Between May and September 2000, Nazario and Bartletti spent three months working their way north through Mexico just as Enrique had, riding the tops of seven freight trains and interviewing and photographing people Enrique had encountered, along with dozens of other children and adults making the same journey. Nazario and Bartletti walked around immigration checkpoints and hitchhiked with truckers, exactly as Enrique had. To retrace Enrique’s steps, they traversed 13 of Mexico’s 31 states.
Nazario conducted interviews in the United States, Honduras, Mexico and Guatemala with immigrant rights advocates, shelter workers, academics, medical workers, government officials, police officers and priests and nuns who minister to immigrants.
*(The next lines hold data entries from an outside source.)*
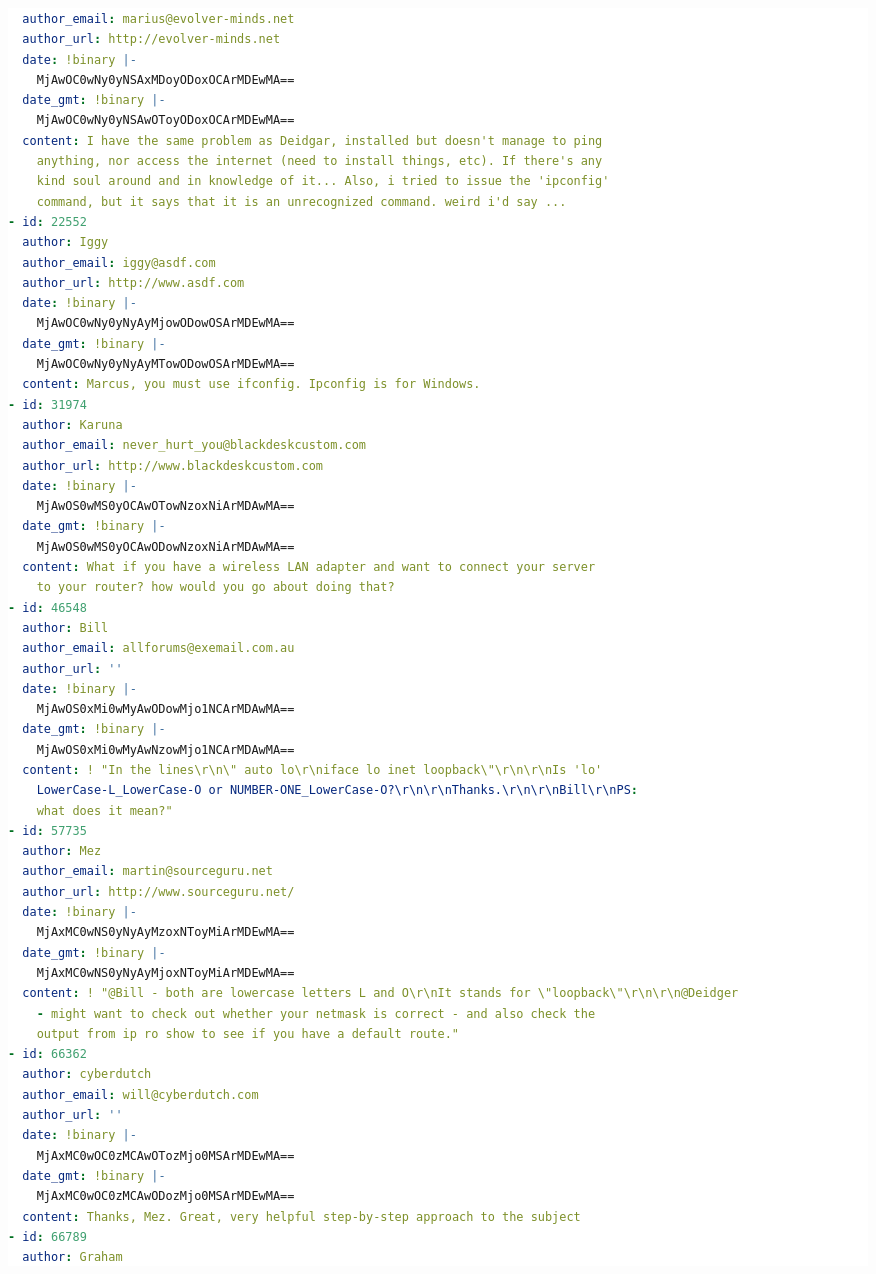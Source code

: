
 ```yaml
  author_email: marius@evolver-minds.net
  author_url: http://evolver-minds.net
  date: !binary |-
    MjAwOC0wNy0yNSAxMDoyODoxOCArMDEwMA==
  date_gmt: !binary |-
    MjAwOC0wNy0yNSAwOToyODoxOCArMDEwMA==
  content: I have the same problem as Deidgar, installed but doesn't manage to ping
    anything, nor access the internet (need to install things, etc). If there's any
    kind soul around and in knowledge of it... Also, i tried to issue the 'ipconfig'
    command, but it says that it is an unrecognized command. weird i'd say ...
- id: 22552
  author: Iggy
  author_email: iggy@asdf.com
  author_url: http://www.asdf.com
  date: !binary |-
    MjAwOC0wNy0yNyAyMjowODowOSArMDEwMA==
  date_gmt: !binary |-
    MjAwOC0wNy0yNyAyMTowODowOSArMDEwMA==
  content: Marcus, you must use ifconfig. Ipconfig is for Windows.
- id: 31974
  author: Karuna
  author_email: never_hurt_you@blackdeskcustom.com
  author_url: http://www.blackdeskcustom.com
  date: !binary |-
    MjAwOS0wMS0yOCAwOTowNzoxNiArMDAwMA==
  date_gmt: !binary |-
    MjAwOS0wMS0yOCAwODowNzoxNiArMDAwMA==
  content: What if you have a wireless LAN adapter and want to connect your server
    to your router? how would you go about doing that?
- id: 46548
  author: Bill
  author_email: allforums@exemail.com.au
  author_url: ''
  date: !binary |-
    MjAwOS0xMi0wMyAwODowMjo1NCArMDAwMA==
  date_gmt: !binary |-
    MjAwOS0xMi0wMyAwNzowMjo1NCArMDAwMA==
  content: ! "In the lines\r\n\" auto lo\r\niface lo inet loopback\"\r\n\r\nIs 'lo'
    LowerCase-L_LowerCase-O or NUMBER-ONE_LowerCase-O?\r\n\r\nThanks.\r\n\r\nBill\r\nPS:
    what does it mean?"
- id: 57735
  author: Mez
  author_email: martin@sourceguru.net
  author_url: http://www.sourceguru.net/
  date: !binary |-
    MjAxMC0wNS0yNyAyMzoxNToyMiArMDEwMA==
  date_gmt: !binary |-
    MjAxMC0wNS0yNyAyMjoxNToyMiArMDEwMA==
  content: ! "@Bill - both are lowercase letters L and O\r\nIt stands for \"loopback\"\r\n\r\n@Deidger
    - might want to check out whether your netmask is correct - and also check the
    output from ip ro show to see if you have a default route."
- id: 66362
  author: cyberdutch
  author_email: will@cyberdutch.com
  author_url: ''
  date: !binary |-
    MjAxMC0wOC0zMCAwOTozMjo0MSArMDEwMA==
  date_gmt: !binary |-
    MjAxMC0wOC0zMCAwODozMjo0MSArMDEwMA==
  content: Thanks, Mez. Great, very helpful step-by-step approach to the subject
- id: 66789
  author: Graham
```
At four INS detention centers in California and Texas and in two shelters for child migrants in Tijuana and Mexicali, Mexico, she interviewed youngsters who had made their way north on top of freight trains. She also consulted academic studies and books about immigration.
The Los Angeles Times has a strong preference for naming the subjects of its articles in full. It has done so with two members of Enrique’s family, his girlfriend and a friend. But The Times has decided to identify Enrique, his mother, father and two sisters by publishing only their first names and to withhold the maternal or paternal name, or both, of six relatives as well as some details of Enrique’s employment. A database review by Times researcher Nona Yates showed that publishing their full names would make Enrique readily identifiable to authorities. In 1998, the Raleigh, N.C., News and Observer profiled an illegal immigrant whom it fully identified by name and workplace. Authorities arrested the subject of the profile, four co-workers and a customer for being undocumented immigrants. The Times’ decision in this instance is intended to allow Enrique and his family to live their lives as they would have had they not provided information for this story.